Video quality is good; problems we encountered is that the video takes time to adapt to light changes - a sudden flash can blind the camera. The ‘alarm mode’ is actually rather effective and in a low traffic retail setting, you can simply leave it on alarm mode to switch the video automatically to where the ‘action’ is, IE movement in the store.
You can download video files as well, but honestly, not super effective or brilliant quality. In a home security type setting an audio alarm system is far more effective, as well as motion sensor lights. But if you’re frequently away, and have concerns about your property, this is a great investment in peace of mind for making sure everything’s ok at home.
Limitations for internet viewing is one user at a time, and you can use it in a local network to effectively create a second viewing station. And getting it to play well with your router isn’t exactly easy. Internet Explorer users will have to use compatibility mode (I think the app was written for IE6) but it will work in that mode with the most recent versions of IE.
All the ones I have tried can imprint timestamp on the video. These cheap systems are really only good enough to let you see that, yes, SmartPost did drop off my package 2weeks late, and then someone wearing what looks like it might be a hat took it, squatted for about two minutes, and left… So THAT’S where that strange poop came from!!
The one on sellout.woot.com has an option for the black cameras, which are actually materially different. The silver ones all have 3.6mm lenses, whereas the black ones have 6mm lenses.
Typically, the shorter the focal length, the wider angle the lens. However I’m not sure these focal lengths correspond to viewing angle in the world of security cameras. Because a 6mm lens in the SLR world is pretty much half a sphere:
http://www.nikonchat.com/wp-content/uploads/fisheye%20nikkor%206mm.jpg
[EDIT: The 3.6mm lens provides a 53 degree field of view, while the 6mm lens zooms at 33 degrees.]
Wow. Sounds like my kind of neighborhood! any idea how many square feet the homes are and how much they are going for?
[QUOTE=ElanorRigby, post:13, topic:320792]
I’m tempted to buy this just to find out what my cats do outside all day to wear themselves out. They always show up in the evening, strewn about on my back porch, bonelessly posed like there has been a particularly violent mass murder of adorable cats. Then they wake up.
[/quote]
heh…I was just wondering the same thing about my cat - he does pretty much exactly the same thing - with added intermittent appearances to gorge himself on catfood. The strangest part about it is he actually seems to lose weight, even though he eats like 70% of his body-weight heh…
The only key difference is, I was planning on strapping the camera to my cat ![]()
Anyone know if I can use this with a 16-channel Multiplexer? The Multiplexer can handle 16 cameras, but it doesn’t have the DVR function. Can I plug the output of the Multiplexer into one of the camera inputs and record the video output stream of the Mux on the DVR?

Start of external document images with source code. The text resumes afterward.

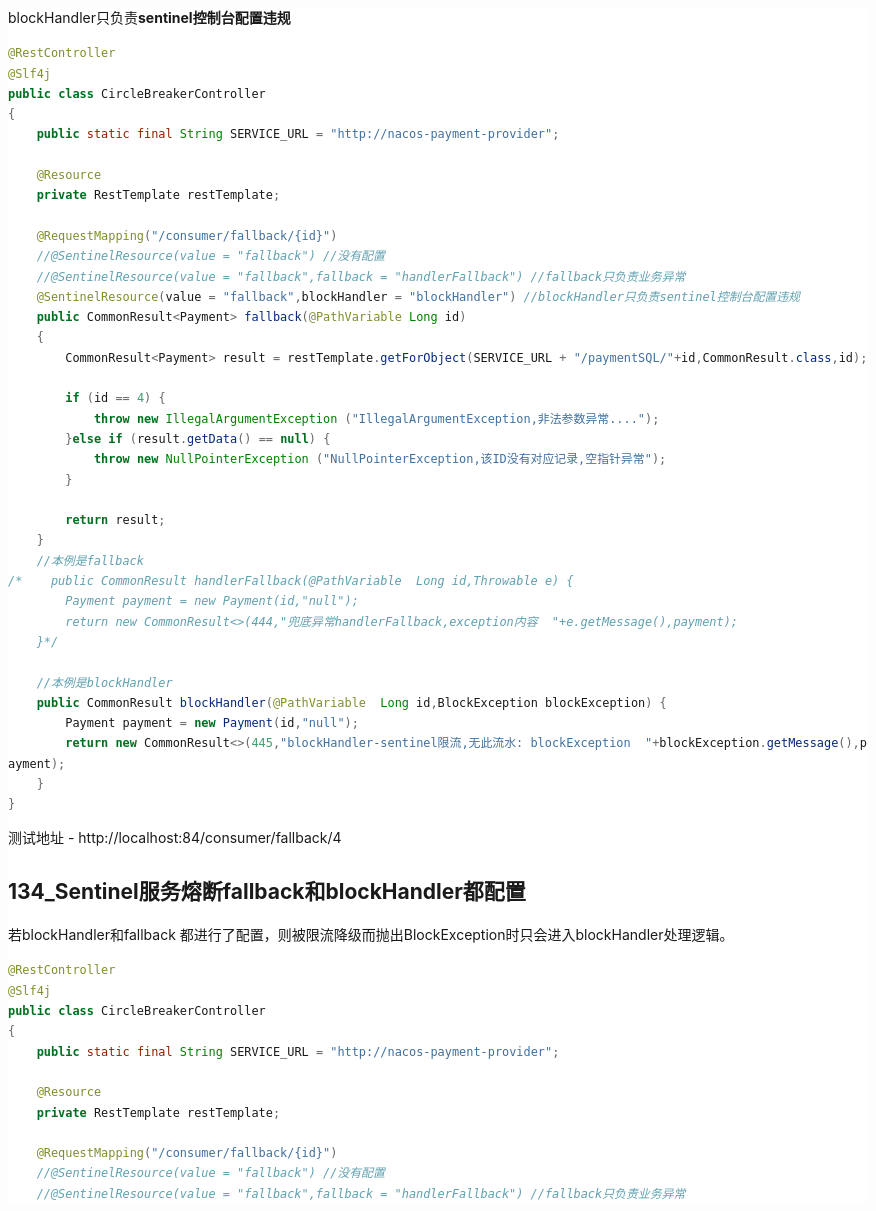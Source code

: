 blockHandler只负责**sentinel控制台配置违规**

```java
@RestController
@Slf4j
public class CircleBreakerController
{
    public static final String SERVICE_URL = "http://nacos-payment-provider";

    @Resource
    private RestTemplate restTemplate;

    @RequestMapping("/consumer/fallback/{id}")
    //@SentinelResource(value = "fallback") //没有配置
    //@SentinelResource(value = "fallback",fallback = "handlerFallback") //fallback只负责业务异常
    @SentinelResource(value = "fallback",blockHandler = "blockHandler") //blockHandler只负责sentinel控制台配置违规
    public CommonResult<Payment> fallback(@PathVariable Long id)
    {
        CommonResult<Payment> result = restTemplate.getForObject(SERVICE_URL + "/paymentSQL/"+id,CommonResult.class,id);

        if (id == 4) {
            throw new IllegalArgumentException ("IllegalArgumentException,非法参数异常....");
        }else if (result.getData() == null) {
            throw new NullPointerException ("NullPointerException,该ID没有对应记录,空指针异常");
        }

        return result;
    }
    //本例是fallback
/*    public CommonResult handlerFallback(@PathVariable  Long id,Throwable e) {
        Payment payment = new Payment(id,"null");
        return new CommonResult<>(444,"兜底异常handlerFallback,exception内容  "+e.getMessage(),payment);
    }*/
    
    //本例是blockHandler
    public CommonResult blockHandler(@PathVariable  Long id,BlockException blockException) {
        Payment payment = new Payment(id,"null");
        return new CommonResult<>(445,"blockHandler-sentinel限流,无此流水: blockException  "+blockException.getMessage(),payment);
    }
}

```

测试地址 - http://localhost:84/consumer/fallback/4

## 134_Sentinel服务熔断fallback和blockHandler都配置

若blockHandler和fallback 都进行了配置，则被限流降级而抛出BlockException时只会进入blockHandler处理逻辑。

```java
@RestController
@Slf4j
public class CircleBreakerController
{
    public static final String SERVICE_URL = "http://nacos-payment-provider";

    @Resource
    private RestTemplate restTemplate;

    @RequestMapping("/consumer/fallback/{id}")
    //@SentinelResource(value = "fallback") //没有配置
    //@SentinelResource(value = "fallback",fallback = "handlerFallback") //fallback只负责业务异常
```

Is this the same system, or different?
http://www.amazon.com/ZMODO-Surveillance-Outdoor-Camera-System/dp/B004Y3VKYO
An excellent choice for what I believe is the rent/crack house down the street. It does seem like a decent deal, but this ones not for me.
Woot haiku:
Eight camera box
Catch burglar in the act
If box not stolen
If someone kicks in his front door in the middle of the night they’ll automatically be standing between your friend and his Mossberg. If he doesn’t move it to the bedroom he’s gonnna be the one getting “boomed” on.
This has CMOS cameras. If I remember correctly from when I researched these a few years ago(before purchasing 3 systems from Costco), The CCD cameras produce a better picture.
Nope. Try this link to the same model.
http://www.zmodo.com/8-channel-h-264-real-time-surveillance-security-dvr-6.html
Only if they know about it. Patch what need patching when you leave. No harm; no foul.